In the article “When I Skate It Just Feels Free,“ Ngala, 24, who spent nearly 10 years ice-skating with the academic and leadership enrichment program for girls of color Figure Skating In Harlem (FSH), went back to the rink to capture the newest generation of skaters, landing her stunning black and white photos on the iconic newspaper’s front page.
Now ten months later, her passion project has become her first solo exhibition to date. Displaying twenty pictures, mostly unseen from the original Times project, “Harlem Ice: The Selects Folder,” is a love letter to the African-American and Latina girls and teens “who express their freedom through skating, sisterhood, and community.”
“Before photography, skating was my first passion and FSH was such a huge part of my life. They taught me the importance of training, making goals and persistence, all traits I’ve needed to succeed as a photographer,” Ngala told Essence.
“I wouldn’t be where I am today without the organization, so to be able to bring together my two passions is amazing and feels full circle.”
The exhibit’s curator and producer Cierra Britton, 23, shared that putting the show together felt serendipitous because shortly after randomly meeting Ngala —the photographer stumbled into her job asking for a computer charger—the owner of the Compère Collective Gallery in Red Hook, Brooklyn, asked Britton did she know of an artist who could showcase their work to help raise money for FSH. Instantly, Ngala came to mind.
“She already had this amazing body of work and so many that no one had seen before. I was just blown away by it,” Britton said.
At first glance, the array of photos show the skaters in their glory, showing off their gleaming white skates and sequined leotards and they glide across the ice like ballerinas. Looking longer and harder at the exhibit, the photos radiate teamwork, determination and the hard work that goes into excelling in this sport and in life. But most important, they are a full display of the power of Black Girl Magic, utter joy and plain old fun, which is sorely missing from art and pop culture when it comes to everyday black women and girls.
“There is this joyful feeling because they are doing what they love. For example, one girl fell and the girls surrounded her, making her feel better. These young women have found happiness and love and you see the dedication as they cheer each other on,” says Ngala.
She adds that the exhibit also provides much-needed inspiration for a younger generation of skaters.
“Seeing women like Debbie Thomas and Surya Bonaly, who made their mark in skating, inspired me when I was younger. That’s the power of representation. Even now, seeing Serena Williams and Simone Biles dominate in their sports, all of that matters to black girls who need to see someone like them,” she says.
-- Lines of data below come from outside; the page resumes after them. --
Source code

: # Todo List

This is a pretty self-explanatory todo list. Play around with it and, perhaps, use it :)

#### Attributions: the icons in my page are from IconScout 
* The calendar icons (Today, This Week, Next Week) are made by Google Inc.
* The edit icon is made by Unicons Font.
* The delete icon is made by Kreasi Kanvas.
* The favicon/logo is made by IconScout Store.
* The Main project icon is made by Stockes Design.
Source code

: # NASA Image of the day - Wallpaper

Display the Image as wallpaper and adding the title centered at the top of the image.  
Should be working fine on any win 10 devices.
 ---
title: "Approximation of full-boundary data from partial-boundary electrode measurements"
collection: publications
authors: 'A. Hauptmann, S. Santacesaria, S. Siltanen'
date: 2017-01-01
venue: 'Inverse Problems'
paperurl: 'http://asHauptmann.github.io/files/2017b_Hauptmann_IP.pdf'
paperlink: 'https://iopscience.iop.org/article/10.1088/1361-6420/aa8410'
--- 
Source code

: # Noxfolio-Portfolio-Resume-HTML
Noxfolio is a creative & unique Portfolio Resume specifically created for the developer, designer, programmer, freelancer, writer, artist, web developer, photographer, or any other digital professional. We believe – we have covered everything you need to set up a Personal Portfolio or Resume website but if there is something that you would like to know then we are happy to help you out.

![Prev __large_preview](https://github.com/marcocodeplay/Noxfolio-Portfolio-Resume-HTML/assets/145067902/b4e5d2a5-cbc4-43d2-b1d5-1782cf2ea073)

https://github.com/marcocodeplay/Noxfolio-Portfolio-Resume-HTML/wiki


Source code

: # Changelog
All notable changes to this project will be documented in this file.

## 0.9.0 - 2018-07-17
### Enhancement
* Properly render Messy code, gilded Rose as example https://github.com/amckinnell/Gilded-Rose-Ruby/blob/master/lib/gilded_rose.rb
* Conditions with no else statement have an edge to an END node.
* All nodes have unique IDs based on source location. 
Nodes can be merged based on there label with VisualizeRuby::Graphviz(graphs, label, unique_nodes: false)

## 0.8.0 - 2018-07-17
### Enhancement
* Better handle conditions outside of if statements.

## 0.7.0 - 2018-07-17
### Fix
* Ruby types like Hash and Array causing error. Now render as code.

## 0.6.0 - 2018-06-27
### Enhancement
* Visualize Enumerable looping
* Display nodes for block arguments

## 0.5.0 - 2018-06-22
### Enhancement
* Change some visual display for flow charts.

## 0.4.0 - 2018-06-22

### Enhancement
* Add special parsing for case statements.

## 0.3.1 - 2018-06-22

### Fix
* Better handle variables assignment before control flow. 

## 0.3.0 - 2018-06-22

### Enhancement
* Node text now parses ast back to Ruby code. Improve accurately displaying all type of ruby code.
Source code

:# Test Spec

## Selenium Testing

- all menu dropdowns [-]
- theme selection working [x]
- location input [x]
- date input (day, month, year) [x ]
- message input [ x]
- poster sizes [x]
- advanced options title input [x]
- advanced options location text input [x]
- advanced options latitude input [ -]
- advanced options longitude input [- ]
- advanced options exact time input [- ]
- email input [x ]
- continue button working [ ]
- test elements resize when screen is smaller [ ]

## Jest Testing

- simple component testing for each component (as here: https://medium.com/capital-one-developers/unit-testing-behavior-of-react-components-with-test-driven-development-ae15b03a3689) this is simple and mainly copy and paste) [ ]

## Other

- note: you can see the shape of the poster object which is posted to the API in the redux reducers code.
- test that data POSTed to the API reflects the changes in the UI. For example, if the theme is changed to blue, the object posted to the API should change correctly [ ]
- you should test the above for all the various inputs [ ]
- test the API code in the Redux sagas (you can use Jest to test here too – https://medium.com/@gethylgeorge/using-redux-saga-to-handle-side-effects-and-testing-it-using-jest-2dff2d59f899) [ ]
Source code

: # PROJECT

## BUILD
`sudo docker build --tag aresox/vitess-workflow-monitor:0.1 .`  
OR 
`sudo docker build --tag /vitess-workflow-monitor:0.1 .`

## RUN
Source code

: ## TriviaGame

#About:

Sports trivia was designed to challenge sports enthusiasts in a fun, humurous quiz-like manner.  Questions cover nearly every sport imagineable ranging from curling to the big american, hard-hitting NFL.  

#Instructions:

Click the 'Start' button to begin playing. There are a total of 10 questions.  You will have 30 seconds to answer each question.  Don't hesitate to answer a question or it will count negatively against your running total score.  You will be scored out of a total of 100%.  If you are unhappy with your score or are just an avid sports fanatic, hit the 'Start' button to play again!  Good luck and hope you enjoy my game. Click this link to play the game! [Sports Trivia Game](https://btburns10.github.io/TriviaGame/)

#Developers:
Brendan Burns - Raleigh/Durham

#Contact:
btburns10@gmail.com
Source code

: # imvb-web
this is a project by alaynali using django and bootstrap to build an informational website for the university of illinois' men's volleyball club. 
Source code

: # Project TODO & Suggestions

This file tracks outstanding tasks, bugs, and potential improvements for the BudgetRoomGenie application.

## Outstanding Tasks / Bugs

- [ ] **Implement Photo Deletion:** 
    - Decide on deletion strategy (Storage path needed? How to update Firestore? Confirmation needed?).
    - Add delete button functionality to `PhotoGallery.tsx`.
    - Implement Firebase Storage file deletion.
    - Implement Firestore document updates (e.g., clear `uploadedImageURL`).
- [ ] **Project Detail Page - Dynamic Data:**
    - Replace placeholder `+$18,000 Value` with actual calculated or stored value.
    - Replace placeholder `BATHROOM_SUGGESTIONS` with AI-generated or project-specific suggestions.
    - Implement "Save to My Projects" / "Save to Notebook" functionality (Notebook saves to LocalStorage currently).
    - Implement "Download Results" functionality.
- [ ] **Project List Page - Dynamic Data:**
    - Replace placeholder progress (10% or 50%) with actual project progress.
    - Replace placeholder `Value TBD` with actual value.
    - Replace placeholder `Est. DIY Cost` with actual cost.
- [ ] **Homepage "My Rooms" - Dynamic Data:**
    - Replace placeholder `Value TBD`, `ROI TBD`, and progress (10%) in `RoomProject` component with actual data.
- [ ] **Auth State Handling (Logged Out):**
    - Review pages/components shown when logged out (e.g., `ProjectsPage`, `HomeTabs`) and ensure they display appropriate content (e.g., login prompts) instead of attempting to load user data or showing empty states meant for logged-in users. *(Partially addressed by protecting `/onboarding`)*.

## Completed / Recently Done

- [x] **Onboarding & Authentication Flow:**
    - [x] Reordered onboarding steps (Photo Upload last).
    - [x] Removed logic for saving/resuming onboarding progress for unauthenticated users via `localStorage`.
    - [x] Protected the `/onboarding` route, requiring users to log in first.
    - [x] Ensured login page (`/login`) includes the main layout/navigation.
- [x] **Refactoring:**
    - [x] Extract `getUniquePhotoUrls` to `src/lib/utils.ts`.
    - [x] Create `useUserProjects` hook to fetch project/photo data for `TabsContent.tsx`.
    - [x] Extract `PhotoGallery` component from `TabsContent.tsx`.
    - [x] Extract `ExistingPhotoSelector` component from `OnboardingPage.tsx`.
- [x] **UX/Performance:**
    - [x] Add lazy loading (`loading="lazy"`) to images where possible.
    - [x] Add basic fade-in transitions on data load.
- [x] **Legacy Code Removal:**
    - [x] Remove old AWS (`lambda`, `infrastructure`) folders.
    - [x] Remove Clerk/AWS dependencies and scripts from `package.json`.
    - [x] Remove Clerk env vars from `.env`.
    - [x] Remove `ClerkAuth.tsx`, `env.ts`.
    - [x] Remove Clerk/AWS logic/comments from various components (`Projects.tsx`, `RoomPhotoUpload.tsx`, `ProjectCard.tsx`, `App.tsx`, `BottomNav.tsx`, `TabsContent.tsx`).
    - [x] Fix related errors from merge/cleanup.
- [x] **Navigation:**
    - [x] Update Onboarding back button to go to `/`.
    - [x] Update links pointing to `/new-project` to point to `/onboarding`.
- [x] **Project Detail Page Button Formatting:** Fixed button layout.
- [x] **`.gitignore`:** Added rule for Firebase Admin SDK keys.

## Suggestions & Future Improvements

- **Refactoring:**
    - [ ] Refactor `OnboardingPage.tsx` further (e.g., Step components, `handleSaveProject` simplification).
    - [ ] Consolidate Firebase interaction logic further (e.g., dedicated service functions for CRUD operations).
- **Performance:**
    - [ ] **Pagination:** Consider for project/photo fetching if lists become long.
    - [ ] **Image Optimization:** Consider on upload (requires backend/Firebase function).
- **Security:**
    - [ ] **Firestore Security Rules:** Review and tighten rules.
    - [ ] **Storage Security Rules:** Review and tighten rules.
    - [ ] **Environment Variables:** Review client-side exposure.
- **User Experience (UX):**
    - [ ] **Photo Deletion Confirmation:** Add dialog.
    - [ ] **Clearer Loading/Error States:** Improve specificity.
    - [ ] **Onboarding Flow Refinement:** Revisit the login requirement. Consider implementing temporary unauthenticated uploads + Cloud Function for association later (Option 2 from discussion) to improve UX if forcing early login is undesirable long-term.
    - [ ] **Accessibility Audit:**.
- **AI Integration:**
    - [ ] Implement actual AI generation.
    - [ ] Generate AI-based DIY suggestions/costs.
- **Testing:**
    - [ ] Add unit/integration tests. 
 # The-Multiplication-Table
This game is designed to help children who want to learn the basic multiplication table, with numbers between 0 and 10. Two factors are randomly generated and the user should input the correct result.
For Britton, one of “Harlem Ice’s” goals is to also change perceptions about who can be a skater in a historically white sport.
“When you think of Black women, what do you think of ice skating? Do you put those two together? If not, why? Whether you come with that perspective or not, you will leave wanting to know the answer.”
The overwhelming turnout and response to this exhibit prove that there is a hunger for this type of art. The show’s opening night on October 13 was packed with more than 100 people who made their way to Red Hook.
“A man told me that he stepped outside and cried because he was so touched by the work,” Ngala shared. “As an artist, that meant so much to me because I wanted for this to be a real, authentic and intimate look at these young girls.”
While the exhibit ends on the 26th of October, Ngala hopes that the images can live on with a possible traveling exhibit across the country.
“We want for viewers to feel the importance of this kind of storytelling, and how crucial it is to amplify narratives surrounding the necessity of access and the power in opportunity.”